New book describes techniques for signal detection
For 30 years, Jay Sklar was involved in Lincoln Laboratory's work on applying adaptive antenna array technologies to the sensing of high-frequency (HF) communication signals. In the new book, "Modern HF Signal Detection and Direction Finding," he shares his experience.
"After retiring from program management in 2006, I thought it would be fun — and perhaps useful — to organize the theoretical underpinnings for the sensor developments I had been managing over the previous 20 years," Sklar said, adding that his "struggles to piece together the theory behind HF sensing from a large collection of disjoint journal articles and texts suggested there was a need for a thorough and coherent presentation."

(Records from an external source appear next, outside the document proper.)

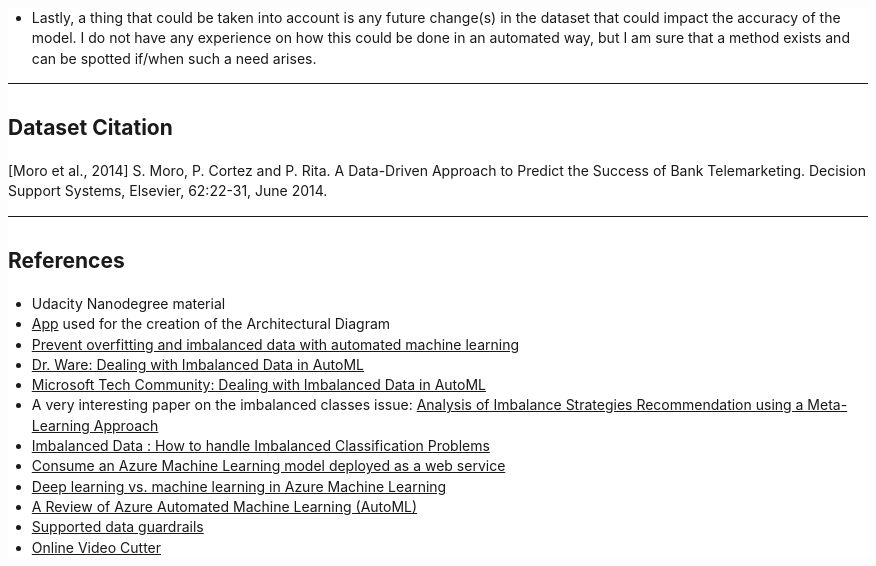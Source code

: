 * Lastly, a thing that could be taken into account is any future change(s) in the dataset that could impact the accuracy of the model. I do not have any experience on how this could be done in an automated way, but I am sure that a method exists and can be spotted if/when such a need arises.

***
## Dataset Citation

[Moro et al., 2014] S. Moro, P. Cortez and P. Rita. A Data-Driven Approach to Predict the Success of Bank Telemarketing. Decision Support Systems, Elsevier, 62:22-31, June 2014.

***
## References

- Udacity Nanodegree material
- [App](https://app.diagrams.net/) used for the creation of the Architectural Diagram
- [Prevent overfitting and imbalanced data with automated machine learning](https://docs.microsoft.com/en-us/azure/machine-learning/concept-manage-ml-pitfalls)
- [Dr. Ware: Dealing with Imbalanced Data in AutoML](https://www.drware.com/dealing-with-imbalanced-data-in-automl/)
- [Microsoft Tech Community: Dealing with Imbalanced Data in AutoML](https://techcommunity.microsoft.com/t5/azure-ai/dealing-with-imbalanced-data-in-automl/ba-p/1625043)
- A very interesting paper on the imbalanced classes issue: [Analysis of Imbalance Strategies Recommendation using a
Meta-Learning Approach](https://www.automl.org/wp-content/uploads/2020/07/AutoML_2020_paper_34.pdf)
- [Imbalanced Data : How to handle Imbalanced Classification Problems](https://www.analyticsvidhya.com/blog/2017/03/imbalanced-data-classification/)
- [Consume an Azure Machine Learning model deployed as a web service](https://docs.microsoft.com/en-us/azure/machine-learning/how-to-consume-web-service?tabs=python)
- [Deep learning vs. machine learning in Azure Machine Learning](https://docs.microsoft.com/en-us/azure/machine-learning/concept-deep-learning-vs-machine-learning)
- [A Review of Azure Automated Machine Learning (AutoML)](https://medium.com/microsoftazure/a-review-of-azure-automated-machine-learning-automl-5d2f98512406)
- [Supported data guardrails](https://docs.microsoft.com/en-us/azure/machine-learning/how-to-configure-auto-features#supported-data-guardrails)
- [Online Video Cutter](https://online-video-cutter.com/)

In the book, after reviewing HF propagation phenomenology, communication signal formats, and HF receiver architectural approaches, Sklar introduces modulation approaches and signaling protocols used at HF and discusses HF receiver system architectural features. He then presents the technical foundation for the book: the vector model for a signal received at an adaptive array antenna. He provides detailed descriptions of signal processing techniques for detection and direction finding, including specific direction-finding algorithms, geolocation techniques, and signal estimation.
The book, the seventh in the MIT Lincoln Laboratory Series, is a resource for engineers developing RF communication systems and a comprehensive text for advanced undergraduate and graduate engineering students. The series, which is published by MIT Press, is authored by Lincoln Laboratory experts and presents the Laboratory's fundamental research into technologies that support national security.
The book is now available for purchase at MIT Press and other online booksellers.